Przypadkiem szedł tą drogą jakiś kapłan. Gdy go jednak zobaczył, ominął bokiem. Podobnie lewita, który także znalazł się w tym miejscu, gdy zobaczył, ominął bokiem (Łk 10,31-32).
Potrzebujemy zejść na poziom serca, zajrzeć do naszego sumienia, by zrozumieć, że to prawo dekalogu w dużej mierze jest czymś naturalnym, wpisanym w serce człowieka, nie przekracza naszych możliwości – nie jest poza twoim zasięgiem. Wpisane w serce Boże prawo zaprasza każdego z nas osobiście do udzielenia odpowiedzi.
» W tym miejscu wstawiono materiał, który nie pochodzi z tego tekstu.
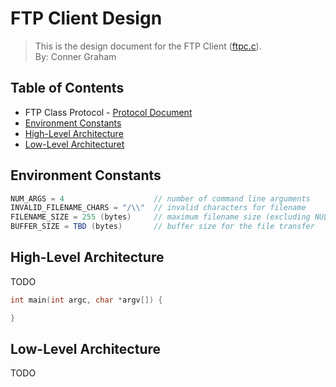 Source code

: # FTP Client Design
> This is the design document for the FTP Client ([ftpc.c](https://github.com/CSE-5462-Spring-2021/assignment-2-conner-n-ben/blob/main/ftpc.c)).  
> By: Conner Graham

## Table of Contents
- FTP Class Protocol - [Protocol Document](https://docs.google.com/document/d/1rzymcjcKfk4wPUCbcip06dY5W5nYn0OcE_5ex671D1s/edit?usp=sharing)
- [Environment Constants](#environment-constants)
- [High-Level Architecture](#high-level-architecture)
- [Low-Level Architecturet](#low-level-architecture)

## Environment Constants
```C#
NUM_ARGS = 4                    // number of command line arguments
INVALID_FILENAME_CHARS = "/\\"  // invalid characters for filename
FILENAME_SIZE = 255 (bytes)     // maximum filename size (excluding NULL)
BUFFER_SIZE = TBD (bytes)       // buffer size for the file transfer
```

## High-Level Architecture
TODO
```C
int main(int argc, char *argv[]) {

}
```

## Low-Level Architecture
TODO

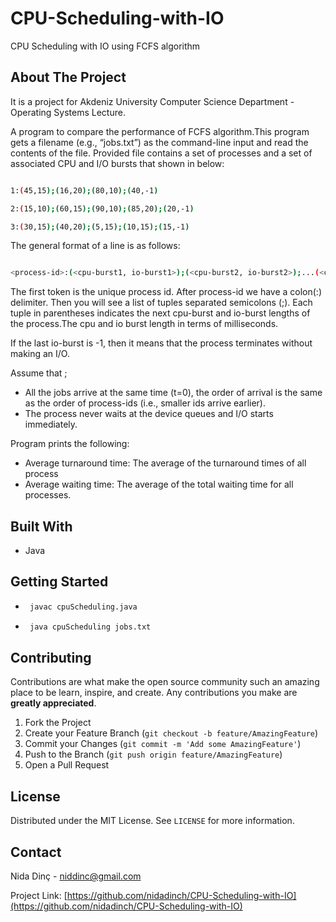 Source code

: # CPU-Scheduling-with-IO

CPU Scheduling with IO using FCFS algorithm


## About The Project

It is a project for Akdeniz University Computer Science Department - Operating Systems Lecture.

A  program  to compare the  performance of FCFS algorithm.This program  gets a filename (e.g., “jobs.txt”) as the command-line input and read the contents  of  the file. Provided file contains a set of processes and a set of associated CPU and I/O bursts that shown in below:

```sh

1:(45,15);(16,20);(80,10);(40,-1)

2:(15,10);(60,15);(90,10);(85,20);(20,-1)

3:(30,15);(40,20);(5,15);(10,15);(15,-1)

   ```

The general format of a line is as follows:

```sh

<process-id>:(<cpu-burst1, io-burst1>);(<cpu-burst2, io-burst2>);...(<cpu-bursti, io-bursti>)

   ```


The first token is the unique process id. After process-id we have a colon(:) delimiter. Then you will see a list of tuples separated semicolons (;). Each tuple in parentheses indicates the next cpu-burst and io-burst lengths of the process.The cpu and io burst length in terms of milliseconds.

If the last io-burst is -1, then it means that the process terminates without making an I/O.

Assume that ;
* All the jobs arrive at  the same time (t=0), the  order  of arrival is  the  same as  the  order  of process-ids (i.e., smaller ids arrive earlier).
* The process never waits at the device queues and I/O starts immediately.

Program prints the following:
* Average turnaround time: The average of the turnaround times of all process
* Average waiting time: The average of the total waiting time for all processes.

## Built With

* Java

## Getting Started


* ```sh
   javac cpuScheduling.java

   ```
* ```sh
   java cpuScheduling jobs.txt

   ```


## Contributing

Contributions are what make the open source community such an amazing place to be learn, inspire, and create. Any contributions you make are **greatly appreciated**.

1. Fork the Project
2. Create your Feature Branch (`git checkout -b feature/AmazingFeature`)
3. Commit your Changes (`git commit -m 'Add some AmazingFeature'`)
4. Push to the Branch (`git push origin feature/AmazingFeature`)
5. Open a Pull Request


## License

Distributed under the MIT License. See `LICENSE` for more information.


## Contact

Nida Dinç - niddinc@gmail.com

Project Link: [https://github.com/nidadinch/CPU-Scheduling-with-IO](https://github.com/nidadinch/CPU-Scheduling-with-IO)
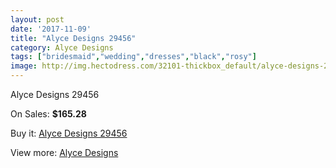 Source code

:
 ```yaml
---
layout: post
date: '2017-11-09'
title: "Alyce Designs 29456"
category: Alyce Designs
tags: ["bridesmaid","wedding","dresses","black","rosy"]
image: http://img.hectodress.com/32101-thickbox_default/alyce-designs-29456.jpg
---
```

Alyce Designs 29456

On Sales: **$165.28**
<a href="https://www.hectodress.com/alyce-designs/14625-alyce-designs-29456.html"><amp-img layout="responsive" width="600" height="600" src="//img.hectodress.com/32101-thickbox_default/alyce-designs-29456.jpg" alt="Alyce Designs 29456 0" /></a>
<a href="https://www.hectodress.com/alyce-designs/14625-alyce-designs-29456.html"><amp-img layout="responsive" width="600" height="600" src="//img.hectodress.com/32102-thickbox_default/alyce-designs-29456.jpg" alt="Alyce Designs 29456 1" /></a>

Buy it: [Alyce Designs 29456](https://www.hectodress.com/alyce-designs/14625-alyce-designs-29456.html "Alyce Designs 29456")

View more: [Alyce Designs](https://www.hectodress.com/263-alyce-designs "Alyce Designs") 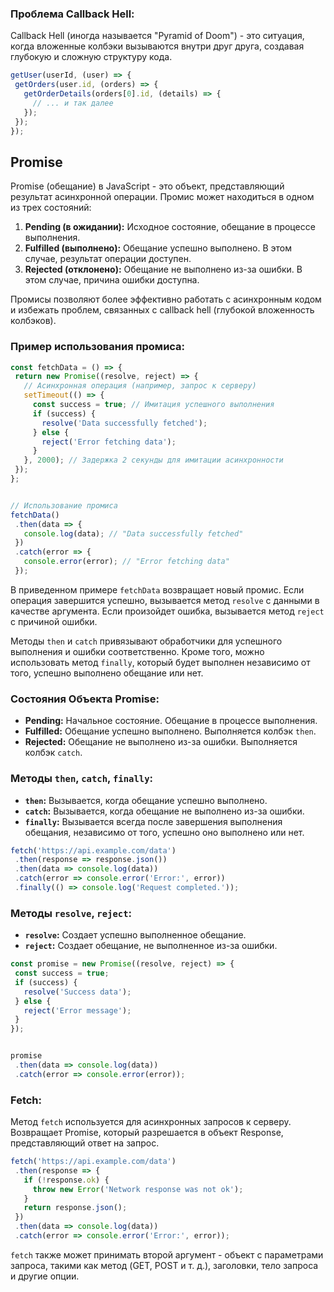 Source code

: ﻿### Проблема Callback Hell:


Callback Hell (иногда называется "Pyramid of Doom") - это ситуация, когда вложенные колбэки вызываются внутри друг друга, создавая глубокую и сложную структуру кода.


```javascript
getUser(userId, (user) => {
 getOrders(user.id, (orders) => {
   getOrderDetails(orders[0].id, (details) => {
     // ... и так далее
   });
 });
});
```
## Promise


Promise (обещание) в JavaScript - это объект, представляющий результат асинхронной операции. Промис может находиться в одном из трех состояний:


1. **Pending (в ожидании):** Исходное состояние, обещание в процессе выполнения.
2. **Fulfilled (выполнено):** Обещание успешно выполнено. В этом случае, результат операции доступен.
3. **Rejected (отклонено):** Обещание не выполнено из-за ошибки. В этом случае, причина ошибки доступна.


Промисы позволяют более эффективно работать с асинхронным кодом и избежать проблем, связанных с callback hell (глубокой вложенность колбэков).


### Пример использования промиса:


```javascript
const fetchData = () => {
 return new Promise((resolve, reject) => {
   // Асинхронная операция (например, запрос к серверу)
   setTimeout(() => {
     const success = true; // Имитация успешного выполнения
     if (success) {
       resolve('Data successfully fetched');
     } else {
       reject('Error fetching data');
     }
   }, 2000); // Задержка 2 секунды для имитации асинхронности
 });
};


// Использование промиса
fetchData()
 .then(data => {
   console.log(data); // "Data successfully fetched"
 })
 .catch(error => {
   console.error(error); // "Error fetching data"
 });
```


В приведенном примере `fetchData` возвращает новый промис. Если операция завершится успешно, вызывается метод `resolve` с данными в качестве аргумента. Если произойдет ошибка, вызывается метод `reject` с причиной ошибки.


Методы `then` и `catch` привязывают обработчики для успешного выполнения и ошибки соответственно. Кроме того, можно использовать метод `finally`, который будет выполнен независимо от того, успешно выполнено обещание или нет.


### Состояния Объекта Promise:


- **Pending:** Начальное состояние. Обещание в процессе выполнения.
- **Fulfilled:** Обещание успешно выполнено. Выполняется колбэк `then`.
- **Rejected:** Обещание не выполнено из-за ошибки. Выполняется колбэк `catch`.


### Методы `then`, `catch`, `finally`:


- **`then`:** Вызывается, когда обещание успешно выполнено.
- **`catch`:** Вызывается, когда обещание не выполнено из-за ошибки.
- **`finally`:** Вызывается всегда после завершения выполнения обещания, независимо от того, успешно оно выполнено или нет.


```javascript
fetch('https://api.example.com/data')
 .then(response => response.json())
 .then(data => console.log(data))
 .catch(error => console.error('Error:', error))
 .finally(() => console.log('Request completed.'));
```


### Методы `resolve`, `reject`:


- **`resolve`:** Создает успешно выполненное обещание.
- **`reject`:** Создает обещание, не выполненное из-за ошибки.


```javascript
const promise = new Promise((resolve, reject) => {
 const success = true;
 if (success) {
   resolve('Success data');
 } else {
   reject('Error message');
 }
});


promise
 .then(data => console.log(data))
 .catch(error => console.error(error));
```


### Fetch:


Метод `fetch` используется для асинхронных запросов к серверу. Возвращает Promise, который разрешается в объект Response, представляющий ответ на запрос.


```javascript
fetch('https://api.example.com/data')
 .then(response => {
   if (!response.ok) {
     throw new Error('Network response was not ok');
   }
   return response.json();
 })
 .then(data => console.log(data))
 .catch(error => console.error('Error:', error));
```


`fetch` также может принимать второй аргумент - объект с параметрами запроса, такими как метод (GET, POST и т. д.), заголовки, тело запроса и другие опции. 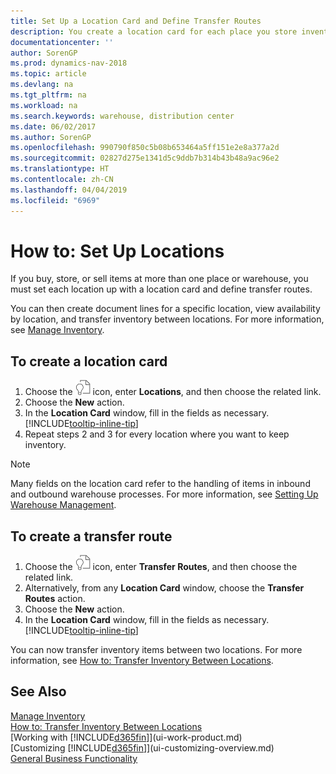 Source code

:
```yaml
---
title: Set Up a Location Card and Define Transfer Routes
description: You create a location card for each place you store inventory items, for example, a warehouse or distribution center, and set up routes to transfer items between locations.
documentationcenter: ''
author: SorenGP
ms.prod: dynamics-nav-2018
ms.topic: article
ms.devlang: na
ms.tgt_pltfrm: na
ms.workload: na
ms.search.keywords: warehouse, distribution center
ms.date: 06/02/2017
ms.author: SorenGP
ms.openlocfilehash: 990790f850c5b08b653464a5ff151e2e8a377a2d
ms.sourcegitcommit: 02827d275e1341d5c9ddb7b314b43b48a9ac96e2
ms.translationtype: HT
ms.contentlocale: zh-CN
ms.lasthandoff: 04/04/2019
ms.locfileid: "6969"
---
```

# <a name="how-to-set-up-locations"></a>How to: Set Up Locations
If you buy, store, or sell items at more than one place or warehouse, you must set each location up with a location card and define transfer routes.

You can then create document lines for a specific location, view availability by location, and transfer inventory between locations. For more information, see [Manage Inventory](inventory-manage-inventory.md).

## <a name="to-create-a-location-card"></a>To create a location card
1. Choose the ![Search for Page or Report](media/ui-search/search_small.png "Search for Page or Report icon") icon, enter **Locations**, and then choose the related link.
2. Choose the **New** action.
3. In the **Location Card** window, fill in the fields as necessary. [!INCLUDE[tooltip-inline-tip](includes/tooltip-inline-tip_md.md)]
4. Repeat steps 2 and 3 for every location where you want to keep inventory.

> [!NOTE]  
> Many fields on the location card refer to the handling of items in inbound and outbound warehouse processes. For more information, see [Setting Up Warehouse Management](warehouse-setup-warehouse.md).

## <a name="to-create-a-transfer-route"></a>To create a transfer route
1. Choose the ![Search for Page or Report](media/ui-search/search_small.png "Search for Page or Report icon") icon, enter **Transfer Routes**, and then choose the related link.
2. Alternatively, from any **Location Card** window, choose the **Transfer Routes** action.
3. Choose the **New** action.
4. In the **Location Card** window, fill in the fields as necessary. [!INCLUDE[tooltip-inline-tip](includes/tooltip-inline-tip_md.md)]

You can now transfer inventory items between two locations. For more information, see [How to: Transfer Inventory Between Locations](inventory-how-transfer-between-locations.md).    

## <a name="see-also"></a>See Also
[Manage Inventory](inventory-manage-inventory.md)  
[How to: Transfer Inventory Between Locations](inventory-how-transfer-between-locations.md)    
[Working with [!INCLUDE[d365fin](includes/d365fin_md.md)]](ui-work-product.md)  
[Customizing [!INCLUDE[d365fin](includes/d365fin_md.md)]](ui-customizing-overview.md)  
[General Business Functionality](ui-across-business-areas.md)
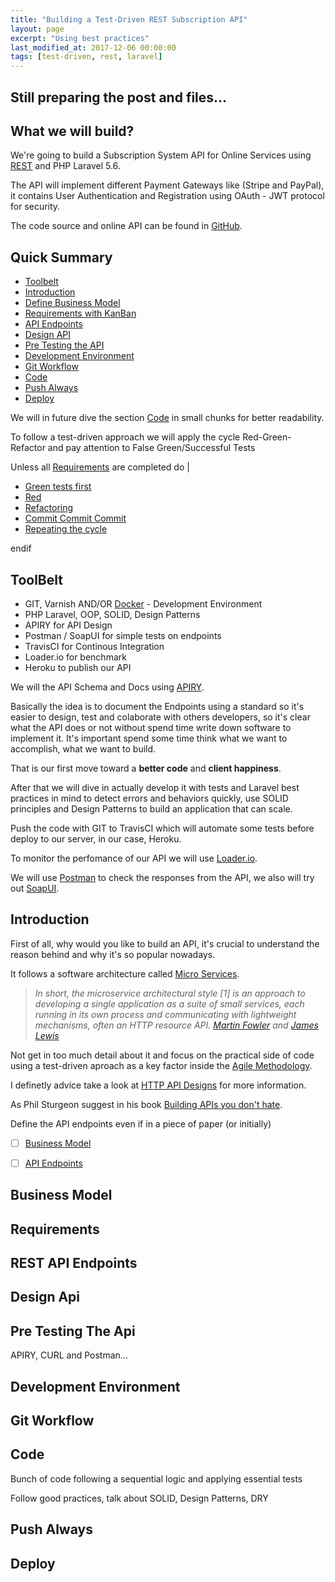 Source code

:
 ```yaml
---
title: "Building a Test-Driven REST Subscription API"
layout: page
excerpt: "Using best practices"
last_modified_at: 2017-12-06 00:00:00 
tags: [test-driven, rest, laravel]
---
```


## Still preparing the post and files...

## What we will build? ##

We're going to build a Subscription System API for Online Services using [REST](https://spring.io/understanding/REST) and PHP Laravel 5.6.

The API will implement different Payment Gateways like (Stripe and PayPal), it contains User Authentication and Registration using OAuth - JWT protocol for security. 

The code source and online API can be found in [GitHub]('https://github.com/elephwebb/laravel-test-driven-rest-api').

## Quick Summary ##

- [Toolbelt](#toolbelt)
- [Introduction](#introduction)
- [Define Business Model](#business-model)
- [Requirements with KanBan](#requirements) 
- [API Endpoints](#rest-api-endpoints)
- [Design API](#design-api)
- [Pre Testing the API](#pre-testing-the-api)
- [Development Environment](#development-environment)
- [Git Workflow](#git-workflow)
- [Code](#code)
- [Push Always](#push-always)
- [Deploy](#deploy)

We will in future dive the section [Code](#code) in small chunks for better readability.

To follow a test-driven approach we will apply the cycle Red-Green-Refactor and pay attention to False Green/Successful Tests

Unless all [Requirements](#requirements) are completed do |

- [Green tests first](#writing-tests)
- [Red](#red)
- [Refactoring](#refactoring)
- [Commit Commit Commit](#commit-commit-commit)
- [Repeating the cycle](#repeating-the-cycle)

endif 


## ToolBelt ##

- GIT, Varnish AND/OR [Docker](http://laradock.io/) - Development Environment
- PHP Laravel, OOP, SOLID, Design Patterns
- APIRY for API Design
- Postman / SoapUI for simple tests on endpoints
- TravisCI for Continous Integration
- Loader.io for benchmark
- Heroku to publish our API


We will the API Schema and Docs using [APIRY](https://apiary.io/).

Basically the idea is to document the Endpoints using a standard so it's easier to design, test and colaborate with others developers, so it's clear what the API does or not without spend time write down software to implement it. It's important spend some time think what we want to accomplish, what we want to build. 

That is our first move toward a **better code** and **client happiness**.

After that we will dive in actually develop it with tests and Laravel best practices in mind to detect errors and behaviors quickly, use SOLID principles and Design Patterns to build an application that can scale.

Push the code with GIT to TravisCI which will automate some tests before deploy to our server, in our case, Heroku.

To monitor the perfomance of our API we will use [Loader.io](https://loader.io/).

We will use [Postman](https://www.getpostman.com/) to check the responses from the API, we also will try out [SoapUI](https://www.soapui.org/).


## Introduction

First of all, why would you like to build an API, it's crucial to understand the reason behind and why it's so popular nowadays. 

It follows a software architecture called [Micro Services](https://martinfowler.com/articles/microservices.html). 

> <cite>In short, the microservice architectural style [1] is an approach to developing a single application as a suite of small services, each running in its own process and communicating with lightweight mechanisms, often an HTTP resource API. [Martin Fowler](https://martinfowler.com/) and [James Lewis](https://twitter.com/boicy)</cite>

Not get in too much detail about it and focus on the practical side of code using a test-driven aproach as a key factor inside the [Agile Methodology](http://agilemanifesto.org/principles.html).

I definetly advice take a look at [HTTP API Designs](https://geemus.gitbooks.io/http-api-design/content/en/) for more information.

As Phil Sturgeon suggest in his book [Building APIs you don't hate](https://www.amazon.com/?afiliate_program=jhonyvidal).

Define the API endpoints even if in a piece of paper (or initially)

- [ ] [Business Model](#business-model)
- [ ] [API Endpoints](#api-endpoints)


## Business Model ##


## Requirements ##


## REST API Endpoints ##


## Design Api ##


## Pre Testing The Api ##

APIRY, CURL and Postman...



## Development Environment ##


## Git Workflow ##


## Code ##

Bunch of code following a sequential logic and applying essential tests

Follow good practices, talk about SOLID, Design Patterns, DRY


## Push Always ##


## Deploy ##
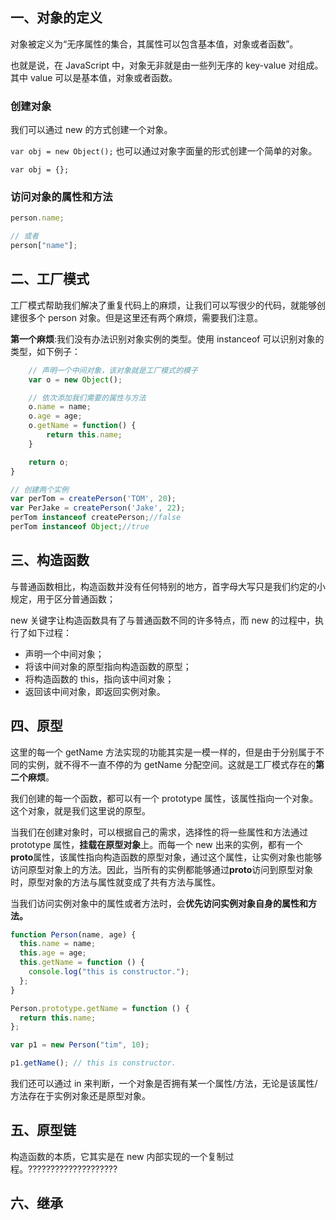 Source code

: ## 一、对象的定义

对象被定义为“无序属性的集合，其属性可以包含基本值，对象或者函数”。

也就是说，在 JavaScript 中，对象无非就是由一些列无序的 key-value 对组成。其中 value 可以是基本值，对象或者函数。

### 创建对象

我们可以通过 new 的方式创建一个对象。

`var obj = new Object();`
也可以通过对象字面量的形式创建一个简单的对象。

`var obj = {};`

### 访问对象的属性和方法

```js
person.name;

// 或者
person["name"];
```

## 二、工厂模式

工厂模式帮助我们解决了重复代码上的麻烦，让我们可以写很少的代码，就能够创建很多个 person 对象。但是这里还有两个麻烦，需要我们注意。

**第一个麻烦**:我们没有办法识别对象实例的类型。使用 instanceof 可以识别对象的类型，如下例子：

```js
    // 声明一个中间对象，该对象就是工厂模式的模子
    var o = new Object();

    // 依次添加我们需要的属性与方法
    o.name = name;
    o.age = age;
    o.getName = function() {
        return this.name;
    }

    return o;
}

// 创建两个实例
var perTom = createPerson('TOM', 20);
var PerJake = createPerson('Jake', 22);
perTom instanceof createPerson;//false
perTom instanceof Object;//true
```

## 三、构造函数

与普通函数相比，构造函数并没有任何特别的地方，首字母大写只是我们约定的小规定，用于区分普通函数；

new 关键字让构造函数具有了与普通函数不同的许多特点，而 new 的过程中，执行了如下过程：

- 声明一个中间对象；
- 将该中间对象的原型指向构造函数的原型；
- 将构造函数的 this，指向该中间对象；
- 返回该中间对象，即返回实例对象。

## 四、原型

这里的每一个 getName 方法实现的功能其实是一模一样的，但是由于分别属于不同的实例，就不得不一直不停的为 getName 分配空间。这就是工厂模式存在的**第二个麻烦**。

我们创建的每一个函数，都可以有一个 prototype 属性，该属性指向一个对象。这个对象，就是我们这里说的原型。

当我们在创建对象时，可以根据自己的需求，选择性的将一些属性和方法通过 prototype 属性，**挂载在原型对象**上。而每一个 new 出来的实例，都有一个**proto**属性，该属性指向构造函数的原型对象，通过这个属性，让实例对象也能够访问原型对象上的方法。因此，当所有的实例都能够通过**proto**访问到原型对象时，原型对象的方法与属性就变成了共有方法与属性。

当我们访问实例对象中的属性或者方法时，会**优先访问实例对象自身的属性和方法。**

```js
function Person(name, age) {
  this.name = name;
  this.age = age;
  this.getName = function () {
    console.log("this is constructor.");
  };
}

Person.prototype.getName = function () {
  return this.name;
};

var p1 = new Person("tim", 10);

p1.getName(); // this is constructor.
```

我们还可以通过 in 来判断，一个对象是否拥有某一个属性/方法，无论是该属性/方法存在于实例对象还是原型对象。

## 五、原型链

构造函数的本质，它其实是在 new 内部实现的一个复制过程。????????????????????

## 六、继承
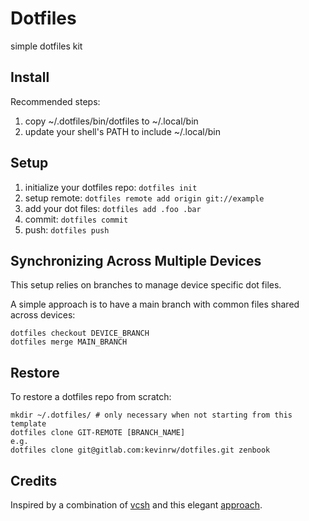 # Dotfiles

simple dotfiles kit

## Install

Recommended steps:

1. copy ~/.dotfiles/bin/dotfiles to ~/.local/bin
2. update your shell's PATH to include ~/.local/bin

## Setup

1. initialize your dotfiles repo: `dotfiles init`
2. setup remote: `dotfiles remote add origin git://example`
3. add your dot files: `dotfiles add .foo .bar`
4. commit: `dotfiles commit`
5. push: `dotfiles push`

## Synchronizing Across Multiple Devices

This setup relies on branches to manage device specific dot files.

A simple approach is to have a main branch with common files shared
across devices:

```
dotfiles checkout DEVICE_BRANCH
dotfiles merge MAIN_BRANCH
```

## Restore

To restore a dotfiles repo from scratch:

```
mkdir ~/.dotfiles/ # only necessary when not starting from this template
dotfiles clone GIT-REMOTE [BRANCH_NAME]
e.g.
dotfiles clone git@gitlab.com:kevinrw/dotfiles.git zenbook
```

## Credits

Inspired by a combination of [vcsh](https://github.com/RichiH/vcsh) and this elegant
[approach](https://www.atlassian.com/git/tutorials/dotfiles).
Jeśli spojrzymy do tekstu Ewangelii, do przypowieści o miłosiernym Samarytaninie, będziemy mogli zobaczyć, że Boży plan miłości daleki jest od tych, którzy ograniczają swoje poszukiwania do wiedzy wyuczonej, to znaczy tych, którzy próbują dokładnie zdefiniować pojęcie bliźniego i precyzyjnie określić granice miłości.
Zdarza się, że ci, którzy skrupulatnie próbują wypełnić każde przykazanie, nie są w stanie spotkać w życiu swojego bliźniego. Czym innym jest bowiem zobaczyć, a czym innym go spotkać. Ta umiejętność odróżnia Samarytanina od kapłana i lewity.
Kochać, to dawać życie; tylko ten, kto kocha, żyje w pełni. Nie ma prawdziwego chrześcijanina, bez miłości bliźniego. To jest lekcja, radykalna przygoda bezwarunkowej miłości – miłości bez granic, której uczy nas Jezus. Chcesz wypełnić Prawo – kochaj!
Kiedy, a może wobec kogo, najtrudniej mi podjąć przykazanie miłości?